APEC berjanji untuk meningkatkan perdagangan karena keretakan geopolitik membajak KTT regional

BANGKOK: Para pemimpin blok APEC yang beranggotakan 21 negara berjanji pada Sabtu (19/11) untuk meningkatkan perdagangan dan berbuat lebih banyak untuk mengatasi tantangan ekonomi lainnya, mengakhiri tiga pertemuan puncak terakhir di kawasan itu dalam sepekan yang dibayangi oleh persaingan geopolitik yang intens. .

KTT tersebut telah dihadiri oleh para pemimpin global, dan pembicaraan sering terganggu oleh gesekan akibat perang di Ukraina serta titik-titik panas seperti selat Taiwan dan semenanjung Korea.

KTT Asia Tenggara yang mencakup China, Jepang, dan Amerika Serikat diadakan di Kamboja, sementara ekonomi utama Kelompok 20 (G20) bertemu di pulau Bali, Indonesia.

Pembukaan pertemuan Kerja Sama Ekonomi Asia-Pasifik (APEC) terganggu pada hari Jumat ketika Wakil Presiden Kamala Harris, yang memimpin delegasi AS, menyerukan pertemuan darurat sekutu di sela-sela untuk mengutuk Korea Utara setelah uji tembak antarbenua. rudal balistik yang mampu mencapai Amerika Serikat.

Pada hari Sabtu, Perdana Menteri Thailand dan ketua APEC Prayut Chan-o-cha berusaha mengembalikan fokus ke masalah ekonomi dan mengatakan APEC membuat “kemajuan yang signifikan” dengan menyetujui rencana kerja multi-tahun untuk Area Perdagangan Bebas Asia- Pasifik (FTAAP).

Deklarasi para pemimpin APEC mengatakan kelompok itu akan menjunjung tinggi dan memperkuat lebih lanjut sistem perdagangan multilateral berbasis aturan, tetapi juga mengakui upaya yang lebih intensif diperlukan untuk mengatasi tantangan seperti kenaikan inflasi, ketahanan pangan, perubahan iklim, dan bencana alam.

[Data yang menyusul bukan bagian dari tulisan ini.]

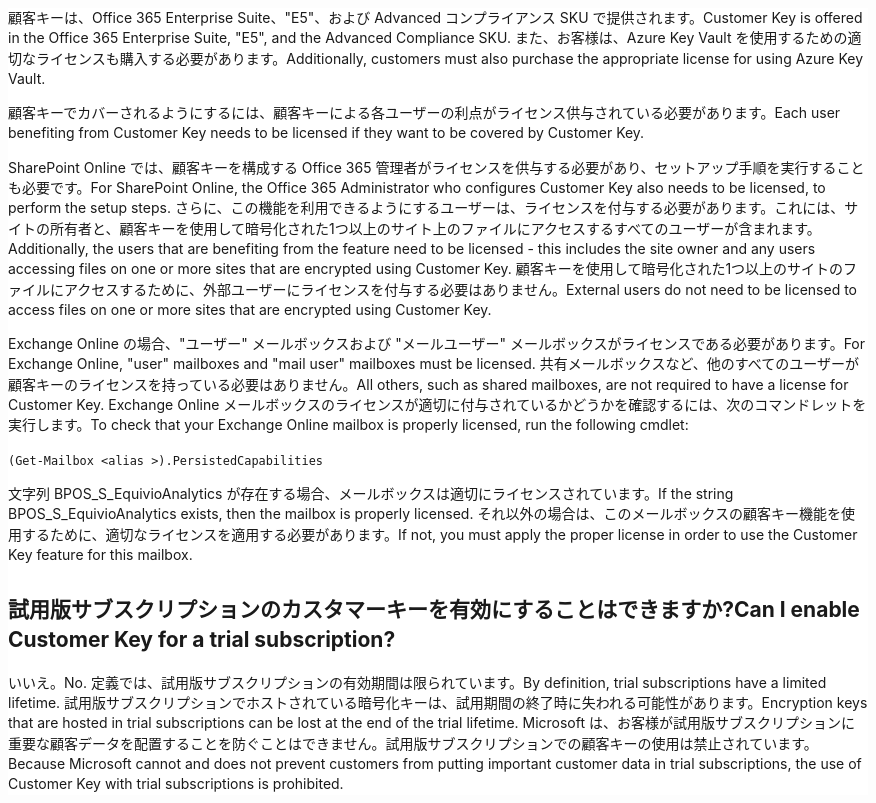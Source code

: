 <span data-ttu-id="5e2cc-270">顧客キーは、Office 365 Enterprise Suite、"E5"、および Advanced コンプライアンス SKU で提供されます。</span><span class="sxs-lookup"><span data-stu-id="5e2cc-270">Customer Key is offered in the Office 365 Enterprise Suite, "E5", and the Advanced Compliance SKU.</span></span> <span data-ttu-id="5e2cc-271">また、お客様は、Azure Key Vault を使用するための適切なライセンスも購入する必要があります。</span><span class="sxs-lookup"><span data-stu-id="5e2cc-271">Additionally, customers must also purchase the appropriate license for using Azure Key Vault.</span></span>
  
<span data-ttu-id="5e2cc-272">顧客キーでカバーされるようにするには、顧客キーによる各ユーザーの利点がライセンス供与されている必要があります。</span><span class="sxs-lookup"><span data-stu-id="5e2cc-272">Each user benefiting from Customer Key needs to be licensed if they want to be covered by Customer Key.</span></span>
  
<span data-ttu-id="5e2cc-273">SharePoint Online では、顧客キーを構成する Office 365 管理者がライセンスを供与する必要があり、セットアップ手順を実行することも必要です。</span><span class="sxs-lookup"><span data-stu-id="5e2cc-273">For SharePoint Online, the Office 365 Administrator who configures Customer Key also needs to be licensed, to perform the setup steps.</span></span> <span data-ttu-id="5e2cc-274">さらに、この機能を利用できるようにするユーザーは、ライセンスを付与する必要があります。これには、サイトの所有者と、顧客キーを使用して暗号化された1つ以上のサイト上のファイルにアクセスするすべてのユーザーが含まれます。</span><span class="sxs-lookup"><span data-stu-id="5e2cc-274">Additionally, the users that are benefiting from the feature need to be licensed - this includes the site owner and any users accessing files on one or more sites that are encrypted using Customer Key.</span></span> <span data-ttu-id="5e2cc-275">顧客キーを使用して暗号化された1つ以上のサイトのファイルにアクセスするために、外部ユーザーにライセンスを付与する必要はありません。</span><span class="sxs-lookup"><span data-stu-id="5e2cc-275">External users do not need to be licensed to access files on one or more sites that are encrypted using Customer Key.</span></span>
  
<span data-ttu-id="5e2cc-276">Exchange Online の場合、"ユーザー" メールボックスおよび "メールユーザー" メールボックスがライセンスである必要があります。</span><span class="sxs-lookup"><span data-stu-id="5e2cc-276">For Exchange Online, "user" mailboxes and "mail user" mailboxes must be licensed.</span></span> <span data-ttu-id="5e2cc-277">共有メールボックスなど、他のすべてのユーザーが顧客キーのライセンスを持っている必要はありません。</span><span class="sxs-lookup"><span data-stu-id="5e2cc-277">All others, such as shared mailboxes, are not required to have a license for Customer Key.</span></span> <span data-ttu-id="5e2cc-278">Exchange Online メールボックスのライセンスが適切に付与されているかどうかを確認するには、次のコマンドレットを実行します。</span><span class="sxs-lookup"><span data-stu-id="5e2cc-278">To check that your Exchange Online mailbox is properly licensed, run the following cmdlet:</span></span>
  
```
(Get-Mailbox <alias >).PersistedCapabilities
```

<span data-ttu-id="5e2cc-279">文字列 BPOS_S_EquivioAnalytics が存在する場合、メールボックスは適切にライセンスされています。</span><span class="sxs-lookup"><span data-stu-id="5e2cc-279">If the string BPOS_S_EquivioAnalytics exists, then the mailbox is properly licensed.</span></span> <span data-ttu-id="5e2cc-280">それ以外の場合は、このメールボックスの顧客キー機能を使用するために、適切なライセンスを適用する必要があります。</span><span class="sxs-lookup"><span data-stu-id="5e2cc-280">If not, you must apply the proper license in order to use the Customer Key feature for this mailbox.</span></span>
  
## <a name="can-i-enable-customer-key-for-a-trial-subscription"></a><span data-ttu-id="5e2cc-281">試用版サブスクリプションのカスタマーキーを有効にすることはできますか?</span><span class="sxs-lookup"><span data-stu-id="5e2cc-281">Can I enable Customer Key for a trial subscription?</span></span>
<span data-ttu-id="5e2cc-282"><a name="DiffCustomerKeyandBYOKAzureIP"> </a></span><span class="sxs-lookup"><span data-stu-id="5e2cc-282"></span></span>

<span data-ttu-id="5e2cc-283">いいえ。</span><span class="sxs-lookup"><span data-stu-id="5e2cc-283">No.</span></span> <span data-ttu-id="5e2cc-284">定義では、試用版サブスクリプションの有効期間は限られています。</span><span class="sxs-lookup"><span data-stu-id="5e2cc-284">By definition, trial subscriptions have a limited lifetime.</span></span> <span data-ttu-id="5e2cc-285">試用版サブスクリプションでホストされている暗号化キーは、試用期間の終了時に失われる可能性があります。</span><span class="sxs-lookup"><span data-stu-id="5e2cc-285">Encryption keys that are hosted in trial subscriptions can be lost at the end of the trial lifetime.</span></span> <span data-ttu-id="5e2cc-286">Microsoft は、お客様が試用版サブスクリプションに重要な顧客データを配置することを防ぐことはできません。試用版サブスクリプションでの顧客キーの使用は禁止されています。</span><span class="sxs-lookup"><span data-stu-id="5e2cc-286">Because Microsoft cannot and does not prevent customers from putting important customer data in trial subscriptions, the use of Customer Key with trial subscriptions is prohibited.</span></span>
  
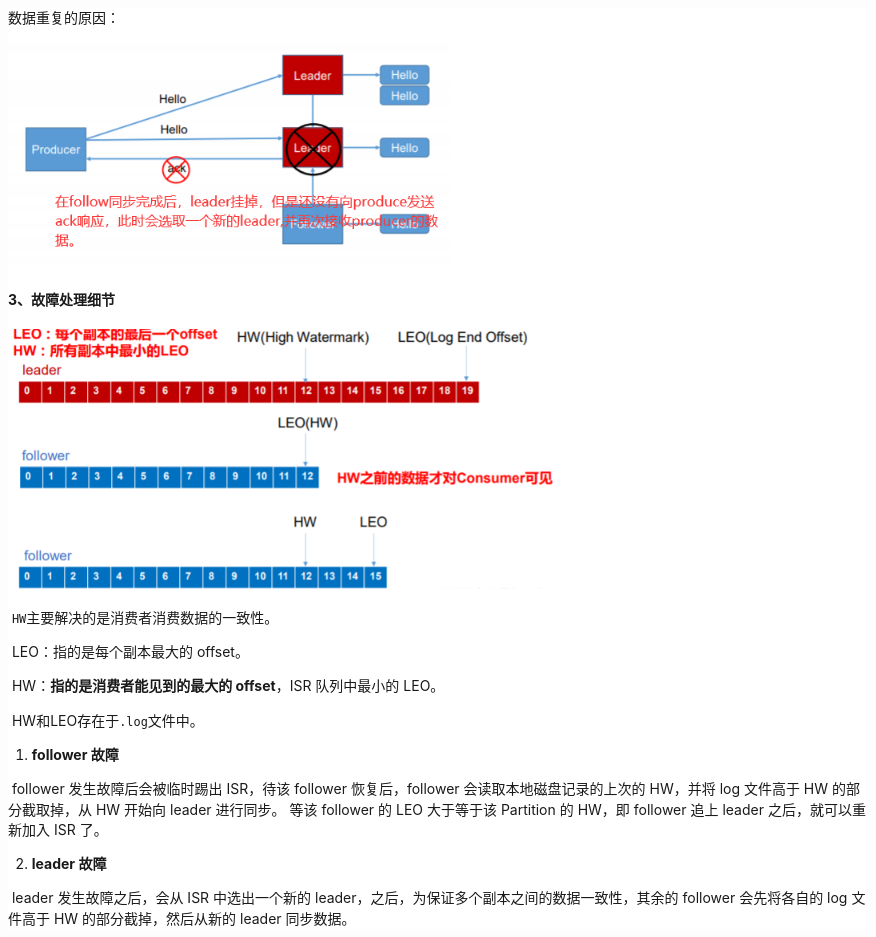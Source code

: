 数据重复的原因：

<img src="Kafka学习.assets\image-20200717094229774.png" alt="image-20200717094229774" style="zoom:80%;" />

#### 3、故障处理细节

<img src="Kafka学习.assets\image-20200717095531884.png" alt="image-20200717095531884" style="zoom:80%;" />

​		`HW`主要解决的是消费者消费数据的一致性。

​		LEO：指的是每个副本最大的 offset。

​		HW：**指的是消费者能见到的最大的 offset**，ISR 队列中最小的 LEO。

​		HW和LEO存在于`.log`文件中。

1. **follower 故障** 

​		follower 发生故障后会被临时踢出 ISR，待该 follower 恢复后，follower 会读取本地磁盘记录的上次的 HW，并将 log 文件高于 HW 的部分截取掉，从 HW 开始向 leader 进行同步。 等该 follower 的 LEO 大于等于该 Partition 的 HW，即 follower 追上 leader 之后，就可以重新加入 ISR 了。

2. **leader 故障**

​		leader 发生故障之后，会从 ISR 中选出一个新的 leader，之后，为保证多个副本之间的数据一致性，其余的 follower 会先将各自的 log 文件高于 HW 的部分截掉，然后从新的 leader 同步数据。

“Tahun ini, kami juga menyaksikan perang di Ukraina berdampak lebih buruk terhadap ekonomi global,” kata deklarasi tersebut.

“Sebagian besar anggota mengutuk keras perang di Ukraina dan menekankan hal itu menyebabkan penderitaan manusia yang luar biasa dan memperburuk kerentanan yang ada dalam ekonomi global,” tambahnya.